In the Bay Area, we’ll begin with the races for mayor.
In the city of Richmond, Green mayor Gayle McLaughlin termed out. The leading candidates going into last night were longtime city councilmen: Tom Butt who, like, McLaughlin, is part of the Richmond Progressive Alliance, and Nat Bates, who received major financial support from Chevron, which has major oil refineries in the city. Despite Chevron’s backing, Tom Butt won with 52% of the vote.
In Oakland, ranked choice voting left the mayor’s race undecided until late in the night. But after fifteen rounds of eliminating candidates and redistributing votes, Libby Schaaf outlasted her opponents and won a decisive victory to become the next mayor of Oakland.

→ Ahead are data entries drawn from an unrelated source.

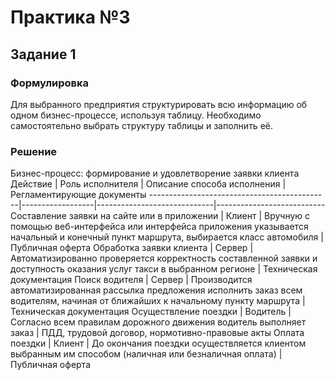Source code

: # Практика №3
## Задание 1
### Формулировка
Для выбранного предприятия структурировать всю информацию об одном бизнес-процессе, используя таблицу. Необходимо самостоятельно выбрать структуру таблицы и заполнить её.
### Решение
Бизнес-процесс: формирование и удовлетворение заявки клиента
Действие                                     | Роль исполнителя | Описание способа исполнения | Регламентирующие документы
---------------------------------------------|------------------|-----------------------------|---------------------------
Составление заявки на сайте или в приложении | Клиент           | Вручную с помощью веб-интерфейса или интерфейса приложения указывается начальный и конечный пункт маршрута, выбирается класс автомобиля | Публичная оферта
Обработка заявки клиента                     | Сервер           | Автоматизированно проверяется корректность составленной заявки и доступность оказания услуг такси в выбранном регионе | Техническая документация
Поиск водителя                               | Сервер           | Производится автоматизированная рассылка предложения исполнить заказ всем водителям, начиная от ближайших к начальному пункту маршрута | Техническая документация
Осуществление поездки                        | Водитель         | Согласно всем правилам дорожного движения водитель выполняет заказ | ПДД, трудовой договор, нормотивно-правовые акты
Оплата поездки                               | Клиент           | До окончания поездки осуществляется клиентом выбранным им способом (наличная или безналичная оплата) | Публичная оферта
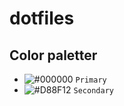 # dotfiles

## Color paletter

- ![#000000](https://img.shields.io/static/v1?label=&message=000000&color=000000) `Primary`
- ![#D88F12](https://img.shields.io/static/v1?label=&message=D88F12&color=D88F12) `Secondary`
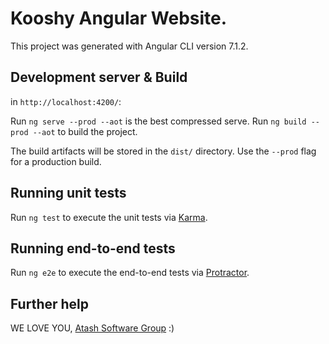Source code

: # Kooshy Angular Website.

This project was generated with Angular CLI version 7.1.2.

## Development server & Build

in `http://localhost:4200/`:

Run `ng serve --prod --aot` is the best compressed serve.
Run `ng build --prod --aot` to build the project.

The build artifacts will be stored in the `dist/` directory.
Use the `--prod` flag for a production build.

## Running unit tests

Run `ng test` to execute the unit tests via [Karma](https://karma-runner.github.io).

## Running end-to-end tests

Run `ng e2e` to execute the end-to-end tests via [Protractor](http://www.protractortest.org/).

## Further help

WE LOVE YOU,
[Atash Software Group](http://atashsoft.ir) :)
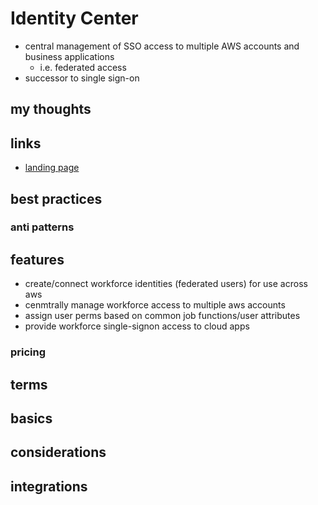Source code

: # Identity Center

- central management of SSO access to multiple AWS accounts and business applications
  - i.e. federated access
- successor to single sign-on

## my thoughts

## links

- [landing page](https://aws.amazon.com/iam/identity-center/)

## best practices

### anti patterns

## features

- create/connect workforce identities (federated users) for use across aws
- cenmtrally manage workforce access to multiple aws accounts
- assign user perms based on common job functions/user attributes
- provide workforce single-signon access to cloud apps

### pricing

## terms

## basics

## considerations

## integrations
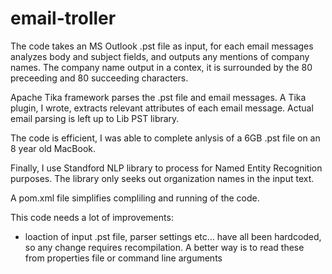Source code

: # email-troller

The code takes an MS Outlook .pst file as input, for each email messages analyzes body and subject fields, and outputs any mentions of company names. The company name output in a contex, it is surrounded by the 80 preceeding and 80 succeeding characters.

Apache Tika framework parses the .pst file and email messages. A Tika plugin, I wrote, extracts relevant attributes of each email message. Actual email parsing is left up to Lib PST library. 

The code is efficient, I was able to complete anlysis of a 6GB .pst file on an 8 year old MacBook. 

Finally, I use Standford NLP library to process for Named Entity Recognition purposes. The library only seeks out organization names in the input text.

A pom.xml file simplifies compliling and running of the code.

This code needs a lot of improvements:

- loaction of input .pst file, parser settings etc... have all been hardcoded, so any change requires recompilation. A better way is to read these from properties file or command line arguments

In San Jose, the mayoral contest between educator Sam Liccardo and businessman Dave Cortese is very close. With all precincts reporting, Liccardo had 51% of the vote, but a final outcome may have to wait for the counting of last-minute mail-in ballots.
Oakland voters also had a few ballot measures to consider. They easily passed Measure Z, renewing a parcel tax and a parking tax to help staff the police department … it’s a continuation of voter-mandated Measure Y funding from 2004.
San Francisco voters also joined the movement for a higher minimum wage, passing Proposition J, which will match Oakland’s minimum wage next year, then bring it up to 15 dollars an hour by the year 2018.
San Francisco voters chose David Chiu over David Campos to fill Tom Ammiano’s seat representing District 17 in the State Assembly.
They also passed Prop A: a transportation and road improvement bond; and they passed Prop I, which will fast-track renovations to recreational areas, including soccer fields at the western edge of Golden Gate Park.
But San Francisco Prop E fell flat: It would have taxed sugary drinks two cents per ounce. While a majority of voters favored the tax, that ballot measure required a two-thirds vote in San Francisco, which it didn’t get. So the cost of soda will remain the same in the city.
That same soda might cost a little more in Berkeley, now, because a similar soda tax passed there. 75 percent of voters supported Measure D: A one cent per ounce tax on sugar-sweetened beverages. Berkeley is now the first city in the nation to specifically tax soda.